One he knew, a face out of his bad dreams; he met the manʼs eyes without willing it, and turned and fled down the steps, taking the side hallway toward the garden.
No one but his own guard followed. On the bench near the pond he sat down and clenched his hands behind his bowed head until he could draw a calm breath.
The gate-guards, he told himself, would not come for him. They had not seen his misbehavior. They had not reported him. His own guards would not. They stood silent, as they must, now, but they were his own, such as he had, and they would have rescued him from the encounter if they had had time, he told himself so, as they had intervened before to save him from untoward encounters, and he hoped that they themselves would meet no reprimand.
He stayed by the pond all the day, save once going to the kitchen to ask a bit of bread, of which he fed half to the birds and the fish, who never knew his foolishness or his failures or his indiscretions.
And in the afternoon he tucked up his knees and rested his head on his arms, risking a little sleep finally in the sunʼs warmth, for he had ceased to sleep well of nights. Breezes blew through his dreams. Wings fluttered in panic, and beams and timbers creaked. Stones fell from arches. Shadows crept among the trees, soundless and menacing, and the wind roared through the treetops, rattling dry twigs and leafy boughs alike, making them speak in voices.
Here the wind was pent in garden walls, the trees were trimmed by gardeners, the voices were all of passers-by who cared nothing for him.
But someone walked near on the gravel poolside.
And stopped.
He looked up into Idrysʼ grim face and started to his feet. He stood with heart pounding, for never had Idrys approved anything he did.
Prince Cefwyn has sent for you, Idrys said, then, the shape of his worst fears.

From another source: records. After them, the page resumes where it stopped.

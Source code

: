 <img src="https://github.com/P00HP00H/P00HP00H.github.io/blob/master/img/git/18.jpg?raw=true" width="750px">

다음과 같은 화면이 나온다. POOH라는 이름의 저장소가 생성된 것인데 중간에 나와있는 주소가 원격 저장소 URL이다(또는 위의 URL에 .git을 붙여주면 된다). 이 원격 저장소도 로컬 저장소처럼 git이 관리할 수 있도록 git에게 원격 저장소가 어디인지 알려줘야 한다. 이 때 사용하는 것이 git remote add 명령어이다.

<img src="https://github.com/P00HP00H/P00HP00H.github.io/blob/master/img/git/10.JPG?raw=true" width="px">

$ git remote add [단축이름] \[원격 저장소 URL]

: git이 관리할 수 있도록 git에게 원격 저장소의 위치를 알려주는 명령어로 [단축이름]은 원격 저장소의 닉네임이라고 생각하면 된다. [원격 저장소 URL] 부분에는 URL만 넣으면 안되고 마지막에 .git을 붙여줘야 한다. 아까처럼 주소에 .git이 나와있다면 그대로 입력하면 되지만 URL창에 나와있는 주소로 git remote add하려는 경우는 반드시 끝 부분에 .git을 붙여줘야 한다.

Guards stood at the door of Cefwynʼs apartments, downstairs from his room, grim red-cloaked men with gold and red coats and a gold dragon for their insignia: the Guelen guard, they were, which attended the prince. Idrys went through their midst without a glance, and Tristen followed him through the doors they guarded, through an anteroom and into a place of luxury such as, even imagining the ornament of his room done thrice over, he had never imagined existed.

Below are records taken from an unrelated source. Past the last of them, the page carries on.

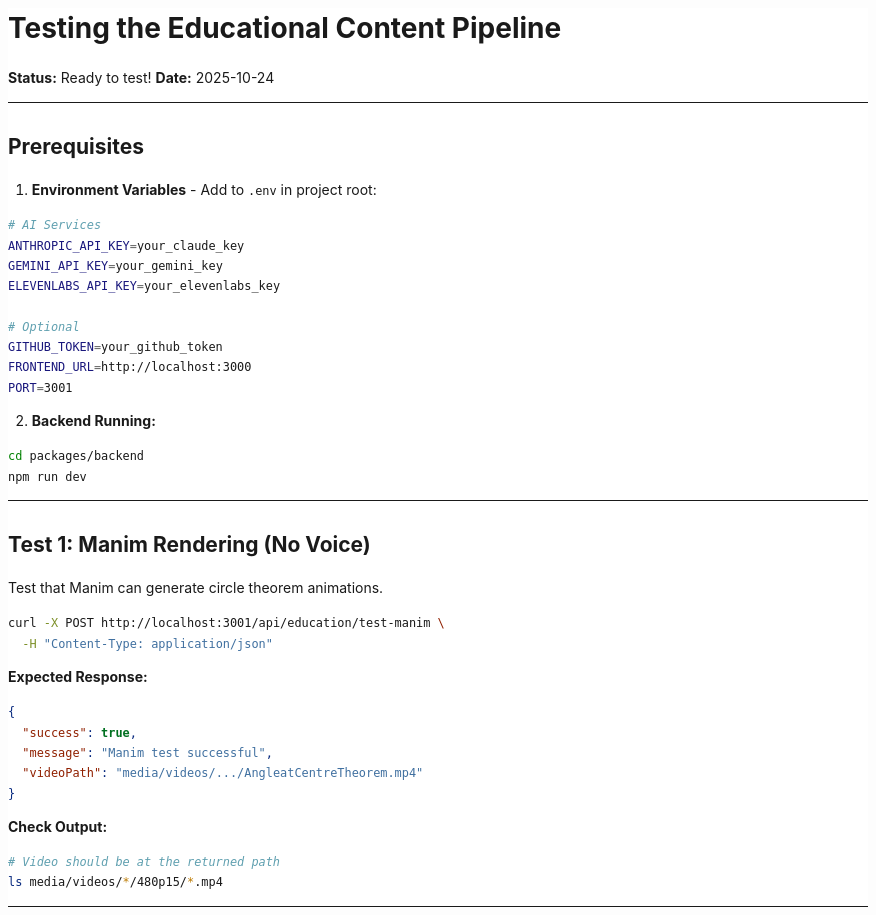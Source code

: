# Testing the Educational Content Pipeline

**Status:** Ready to test!
**Date:** 2025-10-24

---

## Prerequisites

1. **Environment Variables** - Add to `.env` in project root:
```bash
# AI Services
ANTHROPIC_API_KEY=your_claude_key
GEMINI_API_KEY=your_gemini_key
ELEVENLABS_API_KEY=your_elevenlabs_key

# Optional
GITHUB_TOKEN=your_github_token
FRONTEND_URL=http://localhost:3000
PORT=3001
```

2. **Backend Running:**
```bash
cd packages/backend
npm run dev
```

---

## Test 1: Manim Rendering (No Voice)

Test that Manim can generate circle theorem animations.

```bash
curl -X POST http://localhost:3001/api/education/test-manim \
  -H "Content-Type: application/json"
```

**Expected Response:**
```json
{
  "success": true,
  "message": "Manim test successful",
  "videoPath": "media/videos/.../AngleatCentreTheorem.mp4"
}
```

**Check Output:**
```bash
# Video should be at the returned path
ls media/videos/*/480p15/*.mp4
```

---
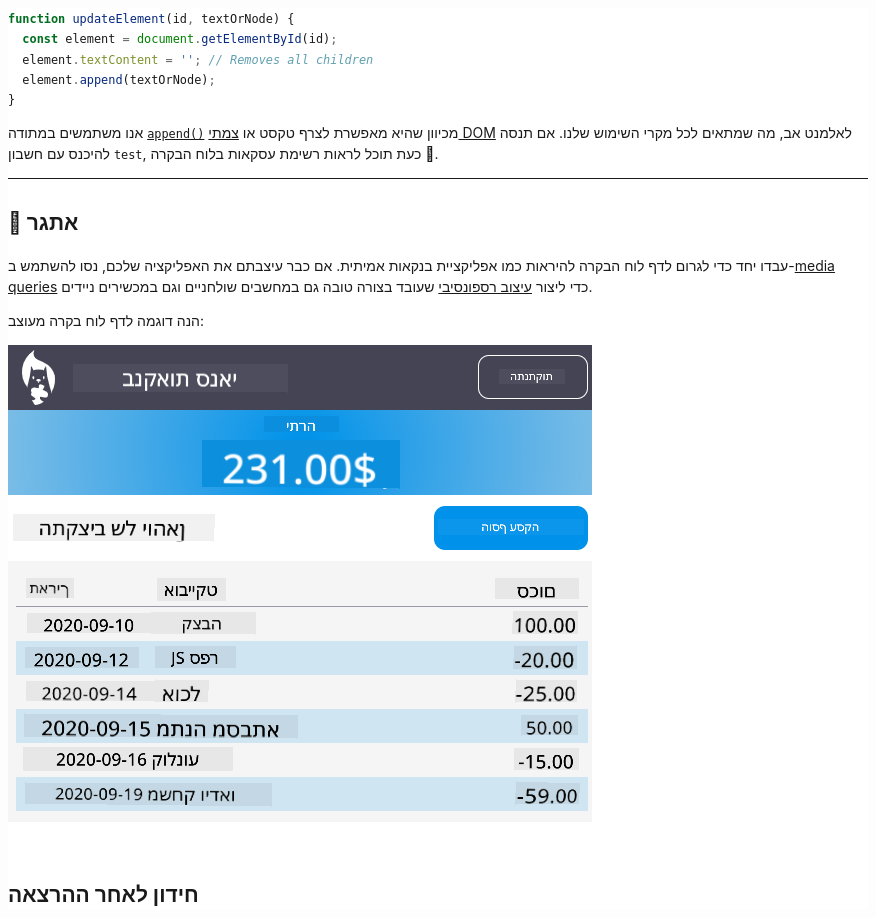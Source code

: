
 ```js
function updateElement(id, textOrNode) {
  const element = document.getElementById(id);
  element.textContent = ''; // Removes all children
  element.append(textOrNode);
}
```

אנו משתמשים במתודה [`append()`](https://developer.mozilla.org/docs/Web/API/ParentNode/append) מכיוון שהיא מאפשרת לצרף טקסט או [צמתי DOM](https://developer.mozilla.org/docs/Web/API/Node) לאלמנט אב, מה שמתאים לכל מקרי השימוש שלנו.
אם תנסה להיכנס עם חשבון `test`, כעת תוכל לראות רשימת עסקאות בלוח הבקרה 🎉.

---

## 🚀 אתגר

עבדו יחד כדי לגרום לדף לוח הבקרה להיראות כמו אפליקציית בנקאות אמיתית. אם כבר עיצבתם את האפליקציה שלכם, נסו להשתמש ב-[media queries](https://developer.mozilla.org/docs/Web/CSS/Media_Queries) כדי ליצור [עיצוב רספונסיבי](https://developer.mozilla.org/docs/Web/Progressive_web_apps/Responsive/responsive_design_building_blocks) שעובד בצורה טובה גם במחשבים שולחניים וגם במכשירים ניידים.

הנה דוגמה לדף לוח בקרה מעוצב:

![צילום מסך של תוצאה לדוגמה של לוח הבקרה לאחר עיצוב](../../../../translated_images/screen2.123c82a831a1d14ab2061994be2fa5de9cec1ce651047217d326d4773a6348e4.he.png)

## חידון לאחר ההרצאה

Patterned carpets, gilt embellishments across a ceiling that was itself adorned with countless pictures, furnishings carved over in curling leaves, a fireplace faced in gold and dark green tiles and burnished brass. Idrys took up his station by that fire, arms folded, waiting, and Tristen stood still, not daring stare, only darting his eyes about while pretending to look down.
There were windows, tall glass windows such as he had seen in the solar downstairs, clear in the centermost panes and amber and green in the diamonded margins amber and green that recalled, most inappropriately for his conscience, the ladiesʼ gowns. The windows looked down, he saw, upon the roofs of the town below the wall, varishadowed angles of black slates and chimneys from which individual plumes arose to mass into a haze of smoke smudging the evening sky.
A door opened to the left, next that alcove in which the windows were. Cefwyn came into the room, stopped, looked at him
Tristen bowed, as he knew men should with Cefwyn.
Good day, Cefwyn bade him, walking to the table.
Good day, lord Prince.
Emuin asked me to see to you.
It was not, then, the discovery of his wrongdoing that he had feared.
But now, after Emuinʼs departure, now the prince unwillingly took direct governance of him? He supposed that was the way things had to be.
He had far, far rather Emuin.
Do you want for anything? Cefwyn asked.
No, sir.
Anything? Cefwyn repeated, although clearly Cefwyn was not pleased to be concerned about him, and clearly he might best please Cefwyn by making himself very little trouble. He knew such moods. Cefwyn threatened him. He had lost Emuin. He was content himself if Cefwyn forgot him for days and days.
No, sir, he said dutifully.
If there is ever anything you need, you will tell me.
Yes, mʼlord Prince. He thought perhaps that that last was his dismissal, and he should go, but Cefwyn was staring at him in such a way as said there might be something more.
You have remembered your condition, Cefwyn said, to speak to no one in the halls.